Israel willingly acceded to Cairo’s request for permission to deploy fighter planes and armored troop carriers in Sinai, which was ruled a demilitarized buffer zone under their 1979 peace treaty. It shared an interest in President Mohamed Morsi’s counter-terror offensive against lawless Islamist bands.
But when sensational reports started coming in from Cairo about non-existent Egyptian victories in which an improbable “60 gunmen killed,” they realized the “offensive” was largely bogus.

Intelligence sources in Washington and Jerusalem strongly suspect that they should be worried about what the Muslim Brotherhood president is really up, especially after the sweep he conducted Wednesday, Aug. 8 of pro-Western military officers and other moves.

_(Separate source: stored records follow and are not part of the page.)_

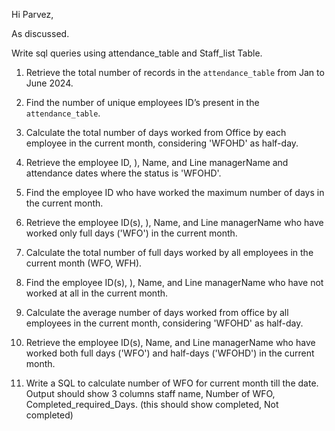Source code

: 
Hi Parvez,

As discussed. 

Write sql queries using  attendance_table and Staff_list Table.

1. Retrieve the total number of records in the `attendance_table` from Jan to June 2024.

2. Find the number of unique employees ID’s  present in the `attendance_table`.

3. Calculate the total number of days worked from Office by each employee in the current month, considering 'WFOHD' as half-day.

4. Retrieve the employee ID, ), Name, and Line managerName and attendance dates where the status is 'WFOHD'.

5. Find the employee ID who have worked the maximum number of days in the current month.

6. Retrieve the employee ID(s), ), Name, and Line managerName who have worked only full days ('WFO') in the current month.

7. Calculate the total number of full days worked by all employees in the current month (WFO, WFH).

8. Find the employee ID(s), ), Name, and Line managerName  who have not worked at all in the current month.

9. Calculate the average number of days worked from office by all employees in the current month, considering 'WFOHD' as half-day.

10. Retrieve the employee ID(s), Name, and Line managerName who have worked both full days ('WFO') and half-days ('WFOHD') in the current month.
11. Write a SQL to calculate number of WFO for current month till the date. Output should show 3 columns staff name, Number of WFO, Completed_required_Days. (this should show completed, Not completed)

1.  Until then, President Morsi and the Muslim Brotherhood’s leadership were deemed two separate and competing power bases in Cairo, with the president ready to defy the Brotherhood by leaning on the supreme military council for support.
This perception broke down in the aftermath of the terrorist raid of Aug. 5 in which 17 Egyptian troops were murdered at their Mansoura base in northern Sinai. By his subsequent actions, Morsi put paid to the impression, which was supported by many high-ranking members of Israel’s security community, that the Egyptian president of two months had chosen an independent path and was ready to break ranks with the Brotherhood.

2.  Wednesday, Aug. 8, with considerable fanfare, Morsi sacked key military officials in an apparent purge of those responsible for the Sinai debacle.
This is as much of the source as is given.